• **Task to carry out**
Make the copy match the entries below exactly, with no pictures carried over.

Saved entries:
=== Begin Enclosure ===

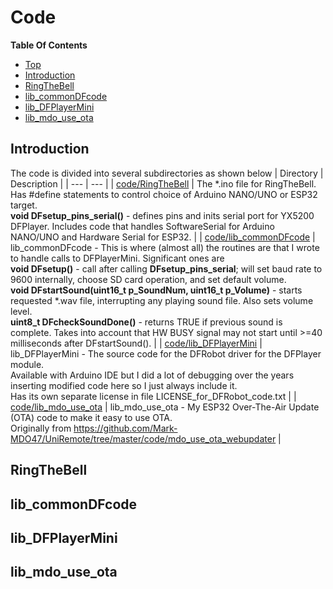 # Code

**Table Of Contents**
* [Top](#code "Top")
* [Introduction](#introduction "Introduction")
* [RingTheBell](#ringthebell "RingTheBell")
* [lib_commonDFcode](#lib_commondfcode "lib_commonDFcode")
* [lib_DFPlayerMini](#lib_dfplayermini "lib_DFPlayerMini")
* [lib_mdo_use_ota](#lib_mdo_use_ota "lib_mdo_use_ota")

## Introduction
The code is divided into several subdirectories as shown below
| Directory | Description |
| --- | --- |
| [code/RingTheBell](https://github.com/Mark-MDO47/RingTheBell/tree/master/code/RingTheBell "RingTheBell - the *.ino containing #defines to define compile options") | The *.ino file for RingTheBell.<br>  Has #define statements to control choice of Arduino NANO/UNO or ESP32 target.<br>  **void DFsetup_pins_serial()** - defines pins and inits serial port for YX5200 DFPlayer. Includes code that handles SoftwareSerial for Arduino NANO/UNO and Hardware Serial for ESP32. |
| [code/lib_commonDFcode](https://github.com/Mark-MDO47/RingTheBell/tree/master/code/lib_commonDFcode "lib_commonDFcode") | lib_commonDFcode - This is where (almost all) the routines are that I wrote to handle calls to DFPlayerMini. Significant ones are<br>  **void DFsetup()** - call after calling **DFsetup_pins_serial**; will set baud rate to 9600 internally, choose SD card operation, and set default volume.<br>  **void  DFstartSound(uint16_t p_SoundNum, uint16_t p_Volume)** - starts requested *.wav file, interrupting any playing sound file. Also sets volume level.<br>  **uint8_t DFcheckSoundDone()** - returns TRUE if previous sound is complete. Takes into account that HW BUSY signal may not start until >=40 milliseconds after DFstartSound(). |
| [code/lib_DFPlayerMini](https://github.com/Mark-MDO47/RingTheBell/tree/master/code/lib_DFPlayerMini "lib_DFPlayerMini") | lib_DFPlayerMini - The source code for the DFRobot driver for the DFPlayer module.<br>  Available with Arduino IDE but I did a lot of debugging over the years inserting modified code here so I just always include it.<br>  Has its own separate license in file LICENSE_for_DFRobot_code.txt |
| [code/lib_mdo_use_ota](https://github.com/Mark-MDO47/RingTheBell/tree/master/code/lib_mdo_use_ota "lib_mdo_use_ota") | lib_mdo_use_ota - My ESP32 Over-The-Air Update (OTA) code to make it easy to use OTA.<br>  Originally from https://github.com/Mark-MDO47/UniRemote/tree/master/code/mdo_use_ota_webupdater |


## RingTheBell

## lib_commonDFcode

## lib_DFPlayerMini

## lib_mdo_use_ota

=== End Enclosure ===

• **Exercise solution**
 # Code

**Table Of Contents**
* [Top](#code "Top")
* [Introduction](#introduction "Introduction")
* [RingTheBell](#ringthebell "RingTheBell")
* [lib_commonDFcode](#lib_commondfcode "lib_commonDFcode")
* [lib_DFPlayerMini](#lib_dfplayermini "lib_DFPlayerMini")
* [lib_mdo_use_ota](#lib_mdo_use_ota "lib_mdo_use_ota")

## Introduction
The code is divided into several subdirectories as shown below
| Directory | Description |
| --- | --- |
| [code/RingTheBell](https://github.com/Mark-MDO47/RingTheBell/tree/master/code/RingTheBell "RingTheBell - the *.ino containing #defines to define compile options") | The *.ino file for RingTheBell.<br>  Has #define statements to control choice of Arduino NANO/UNO or ESP32 target.<br>  **void DFsetup_pins_serial()** - defines pins and inits serial port for YX5200 DFPlayer. Includes code that handles SoftwareSerial for Arduino NANO/UNO and Hardware Serial for ESP32. |
| [code/lib_commonDFcode](https://github.com/Mark-MDO47/RingTheBell/tree/master/code/lib_commonDFcode "lib_commonDFcode") | lib_commonDFcode - This is where (almost all) the routines are that I wrote to handle calls to DFPlayerMini. Significant ones are<br>  **void DFsetup()** - call after calling **DFsetup_pins_serial**; will set baud rate to 9600 internally, choose SD card operation, and set default volume.<br>  **void  DFstartSound(uint16_t p_SoundNum, uint16_t p_Volume)** - starts requested *.wav file, interrupting any playing sound file. Also sets volume level.<br>  **uint8_t DFcheckSoundDone()** - returns TRUE if previous sound is complete. Takes into account that HW BUSY signal may not start until >=40 milliseconds after DFstartSound(). |
| [code/lib_DFPlayerMini](https://github.com/Mark-MDO47/RingTheBell/tree/master/code/lib_DFPlayerMini "lib_DFPlayerMini") | lib_DFPlayerMini - The source code for the DFRobot driver for the DFPlayer module.<br>  Available with Arduino IDE but I did a lot of debugging over the years inserting modified code here so I just always include it.<br>  Has its own separate license in file LICENSE_for_DFRobot_code.txt |
| [code/lib_mdo_use_ota](https://github.com/Mark-MDO47/RingTheBell/tree/master/code/lib_mdo_use_ota "lib_mdo_use_ota") | lib_mdo_use_ota - My ESP32 Over-The-Air Update (OTA) code to make it easy to use OTA.<br>  Originally from https://github.com/Mark-MDO47/UniRemote/tree/master/code/mdo_use_ota_webupdater |


## RingTheBell

## lib_commonDFcode

## lib_DFPlayerMini

## lib_mdo_use_ota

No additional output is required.